Marketing : la nouveauté n'est plus ce qu'elle était

Pour Dave McCaughan, directeur régional de McCann Ericsson, les jeunes Japonais ne sont plus simplement séduits par le nouveau. Ils cherchent l’authenticité et la singularité.

Comment les jeunes Japonais se comportent-ils avec les marques ?
Ils cherchent toujours de nouvelles informations, mais ils les vérifient toujours deux ou trois fois. Les marques doivent donc être très consistantes dans leur communication. Dans le brouhaha ambiant, elles doivent aussi être le plus simple possible. C’est très difficile de maintenir le même message sur une longue période. On dit qu’une nouvelle génération de consommateurs naît tous les sept ans. À chaque septennat, il faut les rééduquer. Si je demande aux jeunes Japonais s’ils connaissent Coca-Cola, j’aurai 100% de réponses positives. Mais si je leur demande ce que la marque représente, ils seront plus évasifs. Les marques qui ont compris ce cycle de sept ans les premières furent l’Américain Walt Disney et... le Japonais Sanrio. Le grand problème des marques au Japon est que l’offre de produits est énorme et se renouvelle très vite. Il y a deux fois plus de produits au Japon qu’aux États-Unis, pour une population deux fois moindre. Songez qu’au Japon, il y a une nouvelle boisson tous les 1,2 jour en moyenne dans un convenience store ! Dans un tel contexte, une marque ne peut pas se contenter de juste être « nouvelle ». Elle doit aussi raconter une histoire. C’est ce qu’ont fait Yebisu (Sapporo), Coca-Cola, Softbank par exemple.

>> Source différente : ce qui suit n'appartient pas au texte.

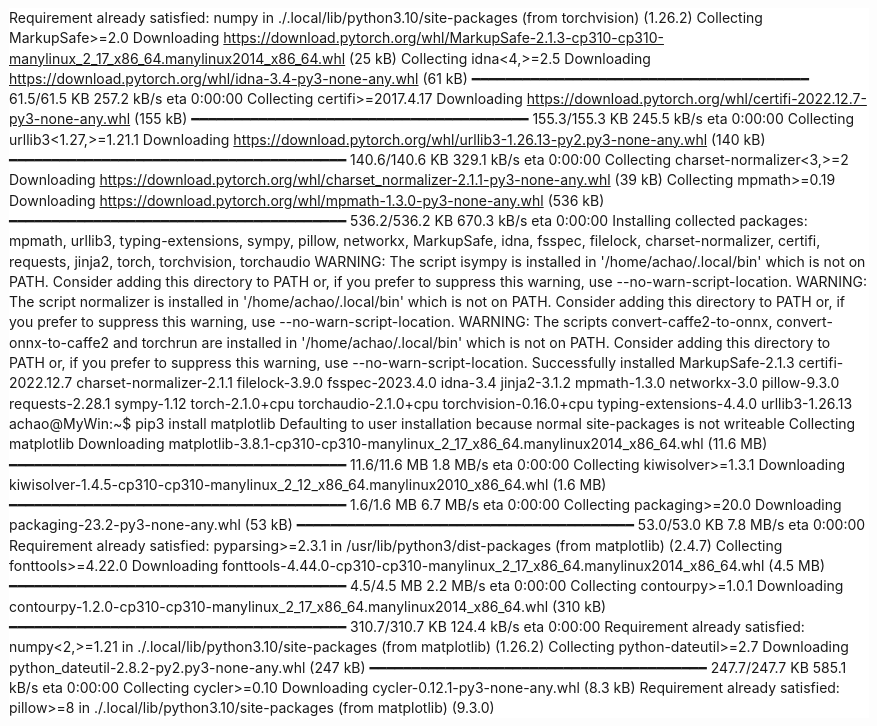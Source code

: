 Requirement already satisfied: numpy in ./.local/lib/python3.10/site-packages (from torchvision) (1.26.2)
Collecting MarkupSafe>=2.0
  Downloading https://download.pytorch.org/whl/MarkupSafe-2.1.3-cp310-cp310-manylinux_2_17_x86_64.manylinux2014_x86_64.whl (25 kB)
Collecting idna<4,>=2.5
  Downloading https://download.pytorch.org/whl/idna-3.4-py3-none-any.whl (61 kB)
     ━━━━━━━━━━━━━━━━━━━━━━━━━━━━━━━━━━━━━━━━ 61.5/61.5 KB 257.2 kB/s eta 0:00:00
Collecting certifi>=2017.4.17
  Downloading https://download.pytorch.org/whl/certifi-2022.12.7-py3-none-any.whl (155 kB)
     ━━━━━━━━━━━━━━━━━━━━━━━━━━━━━━━━━━━━━━━━ 155.3/155.3 KB 245.5 kB/s eta 0:00:00
Collecting urllib3<1.27,>=1.21.1
  Downloading https://download.pytorch.org/whl/urllib3-1.26.13-py2.py3-none-any.whl (140 kB)
     ━━━━━━━━━━━━━━━━━━━━━━━━━━━━━━━━━━━━━━━━ 140.6/140.6 KB 329.1 kB/s eta 0:00:00
Collecting charset-normalizer<3,>=2
  Downloading https://download.pytorch.org/whl/charset_normalizer-2.1.1-py3-none-any.whl (39 kB)
Collecting mpmath>=0.19
  Downloading https://download.pytorch.org/whl/mpmath-1.3.0-py3-none-any.whl (536 kB)
     ━━━━━━━━━━━━━━━━━━━━━━━━━━━━━━━━━━━━━━━━ 536.2/536.2 KB 670.3 kB/s eta 0:00:00
Installing collected packages: mpmath, urllib3, typing-extensions, sympy, pillow, networkx, MarkupSafe, idna, fsspec, filelock, charset-normalizer, certifi, requests, jinja2, torch, torchvision, torchaudio
  WARNING: The script isympy is installed in '/home/achao/.local/bin' which is not on PATH.
  Consider adding this directory to PATH or, if you prefer to suppress this warning, use --no-warn-script-location.
  WARNING: The script normalizer is installed in '/home/achao/.local/bin' which is not on PATH.
  Consider adding this directory to PATH or, if you prefer to suppress this warning, use --no-warn-script-location.
  WARNING: The scripts convert-caffe2-to-onnx, convert-onnx-to-caffe2 and torchrun are installed in '/home/achao/.local/bin' which is not on PATH.
  Consider adding this directory to PATH or, if you prefer to suppress this warning, use --no-warn-script-location.
Successfully installed MarkupSafe-2.1.3 certifi-2022.12.7 charset-normalizer-2.1.1 filelock-3.9.0 fsspec-2023.4.0 idna-3.4 jinja2-3.1.2 mpmath-1.3.0 networkx-3.0 pillow-9.3.0 requests-2.28.1 sympy-1.12 torch-2.1.0+cpu torchaudio-2.1.0+cpu torchvision-0.16.0+cpu typing-extensions-4.4.0 urllib3-1.26.13
achao@MyWin:~$ pip3 install matplotlib
Defaulting to user installation because normal site-packages is not writeable
Collecting matplotlib
  Downloading matplotlib-3.8.1-cp310-cp310-manylinux_2_17_x86_64.manylinux2014_x86_64.whl (11.6 MB)
     ━━━━━━━━━━━━━━━━━━━━━━━━━━━━━━━━━━━━━━━━ 11.6/11.6 MB 1.8 MB/s eta 0:00:00
Collecting kiwisolver>=1.3.1
  Downloading kiwisolver-1.4.5-cp310-cp310-manylinux_2_12_x86_64.manylinux2010_x86_64.whl (1.6 MB)
     ━━━━━━━━━━━━━━━━━━━━━━━━━━━━━━━━━━━━━━━━ 1.6/1.6 MB 6.7 MB/s eta 0:00:00
Collecting packaging>=20.0
  Downloading packaging-23.2-py3-none-any.whl (53 kB)
     ━━━━━━━━━━━━━━━━━━━━━━━━━━━━━━━━━━━━━━━━ 53.0/53.0 KB 7.8 MB/s eta 0:00:00
Requirement already satisfied: pyparsing>=2.3.1 in /usr/lib/python3/dist-packages (from matplotlib) (2.4.7)
Collecting fonttools>=4.22.0
  Downloading fonttools-4.44.0-cp310-cp310-manylinux_2_17_x86_64.manylinux2014_x86_64.whl (4.5 MB)
     ━━━━━━━━━━━━━━━━━━━━━━━━━━━━━━━━━━━━━━━━ 4.5/4.5 MB 2.2 MB/s eta 0:00:00
Collecting contourpy>=1.0.1
  Downloading contourpy-1.2.0-cp310-cp310-manylinux_2_17_x86_64.manylinux2014_x86_64.whl (310 kB)
     ━━━━━━━━━━━━━━━━━━━━━━━━━━━━━━━━━━━━━━━━ 310.7/310.7 KB 124.4 kB/s eta 0:00:00
Requirement already satisfied: numpy<2,>=1.21 in ./.local/lib/python3.10/site-packages (from matplotlib) (1.26.2)
Collecting python-dateutil>=2.7
  Downloading python_dateutil-2.8.2-py2.py3-none-any.whl (247 kB)
     ━━━━━━━━━━━━━━━━━━━━━━━━━━━━━━━━━━━━━━━━ 247.7/247.7 KB 585.1 kB/s eta 0:00:00
Collecting cycler>=0.10
  Downloading cycler-0.12.1-py3-none-any.whl (8.3 kB)
Requirement already satisfied: pillow>=8 in ./.local/lib/python3.10/site-packages (from matplotlib) (9.3.0)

Quels sont les produits dont la jeunesse japonaise ne veut plus aujourd’hui ?
Quand j’étais jeune, toute ma génération pensait que la voiture, c’était la liberté. Aujourd’hui, tout le monde pense qu’elle est une servitude. Surtout au Japon, où les transports en commun sont excellents et où pour avoir une voiture il faut aussi avoir une place de parking, se soumettre à un contrôle technique périodique, etc. Mais l’argent qui ne part pas dans la voiture est consommé ailleurs : dans les vêtements, les voyages... Il y a une tendance générale des jeunes consommateurs à aller de l’acquisition à la location. Ils ne veulent plus posséder. Ils veulent être. Par exemple, vous pouvez de plus en plus facilement louer une voiture au Japon, mais aussi des sacs à main, des chaussures, et même un appartement à l’essai pour une durée d’une semaine.
La jeunesse vit dans un monde devenu complètement instable, où le travail, la retraite, et même la vie, depuis Fukushima, ne sont pas des choses tout à fait certaines.

On observe une grande homogénéisation des consommateurs dans le monde. La jeunesse japonaise est-elle encore à part ?
La jeunesse japonaise suit les mêmes tendances que le reste du monde, mais elle est de plus en plus renfermée sur elle-même. Elle va moins à l’étranger que ses aînés. Dans les années de ma jeunesse, les grands albums de concert des artistes rock étaient enregistrés au Japon. C’est le cas des Beatles, des Rolling Stones, etc. On trouve des dizaines de bars dans Tokyo qui rappellent cette époque. Mais aujourd’hui, les stars mondiales sont inconnues au Japon. J’ai fait une recherche de groupe auprès d’étudiants l’an dernier. Quand je leur ai demandé ce qu’ils pensaient de Lady Gaga, ils m’ont regardé, éberlués. Ils ne la connaissaient pas !
Une autre chose très importante pour les jeunes Japonais est leur dépendance à la technologie pour leurs relations humaines. Ils représentent la première génération qui ait toujours utilisé les smartphones . Selon un sondage, 53% des jeunes Japonais déclarent qu’ils pourraient se passer plus facilement de leur odorat que de leur téléphone.

Vous dites que cette génération pourtant souhaite se révéler. Ne devrait-elle pas, justement, s’ouvrir au monde ?
Jadis, les jeunes faisaient partie d’un groupe d’amis avec qui ils grandissaient, et au sein duquel ils se révélaient. Aujourd’hui, ces groupes n’ont plus aucune structure. Les jeunes s’agglutinent sur internet en micro-communautés qui durent généralement très peu de temps. C’est donc très difficile pour eux de se construire et de se distinguer. Leur solution : devenir « singuliers», « uniques », pour apparaître mais aussi pour pouvoir fournir à leur communauté des informations ayant une réelle valeur. C’est la raison de cette génération otaku , où les individus ont un seul centre d’intérêt, mais qu’ils cultivent à fond. Regardez le succès du manga One Piece : c’est le seul manga qui raconte l’histoire d’une bande de héros où chacun est important, et non pas l’histoire d’un seul héros.